◆ Task requirements ◆
From the records below, take each line where the string "width" shows up and copy it.

◆ Data provided ◆

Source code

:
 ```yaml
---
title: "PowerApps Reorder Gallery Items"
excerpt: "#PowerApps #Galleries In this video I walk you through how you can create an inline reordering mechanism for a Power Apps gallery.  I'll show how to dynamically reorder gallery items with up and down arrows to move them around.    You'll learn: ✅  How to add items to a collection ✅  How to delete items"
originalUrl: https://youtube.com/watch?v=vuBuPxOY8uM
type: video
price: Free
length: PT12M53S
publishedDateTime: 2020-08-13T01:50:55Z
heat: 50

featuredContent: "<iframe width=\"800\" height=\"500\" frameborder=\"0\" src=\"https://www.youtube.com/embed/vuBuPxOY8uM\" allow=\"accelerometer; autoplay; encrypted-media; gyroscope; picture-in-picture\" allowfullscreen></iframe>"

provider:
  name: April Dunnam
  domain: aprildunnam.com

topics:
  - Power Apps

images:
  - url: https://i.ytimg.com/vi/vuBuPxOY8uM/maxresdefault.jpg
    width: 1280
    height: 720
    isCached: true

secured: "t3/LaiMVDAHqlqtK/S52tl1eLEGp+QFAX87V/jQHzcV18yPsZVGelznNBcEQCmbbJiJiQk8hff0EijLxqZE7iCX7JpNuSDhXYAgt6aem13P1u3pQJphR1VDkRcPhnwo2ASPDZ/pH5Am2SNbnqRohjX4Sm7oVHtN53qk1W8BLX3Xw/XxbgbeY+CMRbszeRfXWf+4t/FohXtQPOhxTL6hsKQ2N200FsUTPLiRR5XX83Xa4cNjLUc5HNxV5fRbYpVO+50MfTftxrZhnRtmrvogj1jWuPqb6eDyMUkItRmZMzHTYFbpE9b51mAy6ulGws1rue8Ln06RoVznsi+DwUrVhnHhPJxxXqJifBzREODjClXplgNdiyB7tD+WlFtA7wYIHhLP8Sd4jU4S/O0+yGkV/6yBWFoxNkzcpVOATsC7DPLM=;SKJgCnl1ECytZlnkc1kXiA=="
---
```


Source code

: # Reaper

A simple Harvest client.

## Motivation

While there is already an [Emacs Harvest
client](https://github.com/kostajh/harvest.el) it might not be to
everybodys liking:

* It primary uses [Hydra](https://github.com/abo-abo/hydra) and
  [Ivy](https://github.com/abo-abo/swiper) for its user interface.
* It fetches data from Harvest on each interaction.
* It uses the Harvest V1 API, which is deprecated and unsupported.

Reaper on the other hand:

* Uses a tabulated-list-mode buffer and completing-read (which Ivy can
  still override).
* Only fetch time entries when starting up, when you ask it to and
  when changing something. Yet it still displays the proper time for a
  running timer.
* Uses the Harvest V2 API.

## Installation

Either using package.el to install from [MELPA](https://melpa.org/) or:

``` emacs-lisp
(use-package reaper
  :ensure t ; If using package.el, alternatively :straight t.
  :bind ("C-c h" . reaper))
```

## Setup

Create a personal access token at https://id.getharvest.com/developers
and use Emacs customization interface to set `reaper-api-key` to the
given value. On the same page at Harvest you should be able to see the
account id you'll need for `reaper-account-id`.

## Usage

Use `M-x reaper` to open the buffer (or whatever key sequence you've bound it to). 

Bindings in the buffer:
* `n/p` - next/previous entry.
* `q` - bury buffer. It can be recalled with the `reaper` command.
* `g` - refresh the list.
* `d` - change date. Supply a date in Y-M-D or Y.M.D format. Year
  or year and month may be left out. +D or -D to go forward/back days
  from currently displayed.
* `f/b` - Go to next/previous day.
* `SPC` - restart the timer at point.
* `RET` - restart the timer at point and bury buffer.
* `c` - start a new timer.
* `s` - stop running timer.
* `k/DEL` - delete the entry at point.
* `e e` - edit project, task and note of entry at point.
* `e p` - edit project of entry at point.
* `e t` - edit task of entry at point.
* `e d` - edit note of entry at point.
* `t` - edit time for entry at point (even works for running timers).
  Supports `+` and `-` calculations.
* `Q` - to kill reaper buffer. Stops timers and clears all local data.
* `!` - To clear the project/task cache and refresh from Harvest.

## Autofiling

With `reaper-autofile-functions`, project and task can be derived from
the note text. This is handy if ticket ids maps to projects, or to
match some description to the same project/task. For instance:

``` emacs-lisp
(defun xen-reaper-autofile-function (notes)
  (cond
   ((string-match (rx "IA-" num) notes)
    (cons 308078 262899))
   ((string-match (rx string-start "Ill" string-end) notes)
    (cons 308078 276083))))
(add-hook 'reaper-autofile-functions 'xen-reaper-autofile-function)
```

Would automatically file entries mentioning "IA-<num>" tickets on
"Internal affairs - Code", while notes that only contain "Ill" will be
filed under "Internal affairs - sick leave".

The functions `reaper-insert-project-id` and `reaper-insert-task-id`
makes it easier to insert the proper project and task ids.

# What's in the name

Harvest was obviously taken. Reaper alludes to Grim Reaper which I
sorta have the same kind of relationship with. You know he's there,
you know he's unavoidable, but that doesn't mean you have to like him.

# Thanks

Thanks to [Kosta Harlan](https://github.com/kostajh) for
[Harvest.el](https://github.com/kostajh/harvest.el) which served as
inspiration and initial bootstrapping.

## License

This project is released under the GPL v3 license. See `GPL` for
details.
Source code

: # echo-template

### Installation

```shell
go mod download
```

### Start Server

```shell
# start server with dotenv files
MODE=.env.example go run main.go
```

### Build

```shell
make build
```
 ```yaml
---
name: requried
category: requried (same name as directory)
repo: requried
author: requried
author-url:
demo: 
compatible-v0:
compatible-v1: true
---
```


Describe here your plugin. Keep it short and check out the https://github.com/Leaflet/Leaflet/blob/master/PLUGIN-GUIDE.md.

◆ Reply ◆
featuredContent: "<iframe width=\"800\" height=\"500\" frameborder=\"0\" src=\"https://www.youtube.com/embed/vuBuPxOY8uM\" allow=\"accelerometer; autoplay; encrypted-media; gyroscope; picture-in-picture\" allowfullscreen></iframe>"
    width: 1280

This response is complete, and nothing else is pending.